- A scene featuring future star Marlene Dietrich.
- German: Eine Dubarry von heute
- Directed by: Alexander Korda
- Written by: Lajos Bíró
- Produced by: Hermann Fellner Josef Somlo
- Starring: María Corda Alfred Abel Friedrich Kayßler
- Cinematography: Fritz Arno Wagner
- Music by: Werner R. Heymann
- Production company: Felsom Film
- Distributed by: UFA
- Release date: 10 January 1927;
- Country: Germany
- Languages: Silent German intertitles

= A Modern Dubarry =

1927 film

A Modern Dubarry (German: Eine Dubarry von heute) is a 1927 German silent drama film directed by Alexander Korda and starring María Corda, Alfred Abel and Friedrich Kayßler. The title is a reference to the life of the eighteenth century courtesan Madame Du Barry. It was made by Felsom Film and distributed by the major studio UFA. Location shooting took place on the French Riviera. The film's sets were designed by the art director Oscar Friedrich Werndorff.

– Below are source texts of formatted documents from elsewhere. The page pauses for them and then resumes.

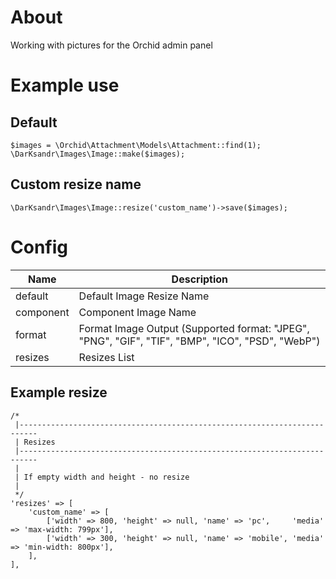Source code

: # About
Working with pictures for the Orchid admin panel

# Example use
## Default
```
$images = \Orchid\Attachment\Models\Attachment::find(1);
\DarKsandr\Images\Image::make($images);
```
## Custom resize name
```
\DarKsandr\Images\Image::resize('custom_name')->save($images);
```
# Config
| Name      | Description                                                                                      |
|-----------|--------------------------------------------------------------------------------------------------|
| default   | Default Image Resize Name                                                                        |
| component | Component Image Name                                                                             |
| format    | Format Image Output (Supported format: "JPEG", "PNG", "GIF", "TIF", "BMP", "ICO", "PSD", "WebP") |
| resizes   | Resizes List                                                                                     | 

## Example resize
```
/*
 |--------------------------------------------------------------------------
 | Resizes
 |--------------------------------------------------------------------------
 |
 | If empty width and height - no resize
 |
 */
'resizes' => [
    'custom_name' => [
        ['width' => 800, 'height' => null, 'name' => 'pc',     'media' => 'max-width: 799px'],
        ['width' => 300, 'height' => null, 'name' => 'mobile', 'media' => 'min-width: 800px'],
    ],
],
```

It features performances from Hans Albers and Marlene Dietrich both of whom later achieved greater fame.

==Synopsis==
A young woman working at a dressmakers rises to become a model and entertainer before falling in love with a King.

==Cast==
- María Corda as Toinette
- Alfred Abel as Sillon
- Friedrich Kayßler as Cornelius Corbett
- Gyula Szőreghy as Gen. Padilla
- Jean Bradin as King Sandor
- Hans Albers as Toinette's first lover
- Alfred Gerasch as Graf Rabbatz
- Albert Paulig as Clairet
- Hans Wassmann as Theater Director
- Karl Platen as Diener
- Eugen Burg as Levaseur
- Marlene Dietrich as Kokotte
- Hilde Radney as Juliette
- Julia Serda as Tante Julie
- Hedwig Wangel as Rosalie
- Lotte Lorring as Mannequin

==Bibliography==
- Kulik, Karol. Alexander Korda: The Man who Could Work Miracles. Virgin Books, 1990.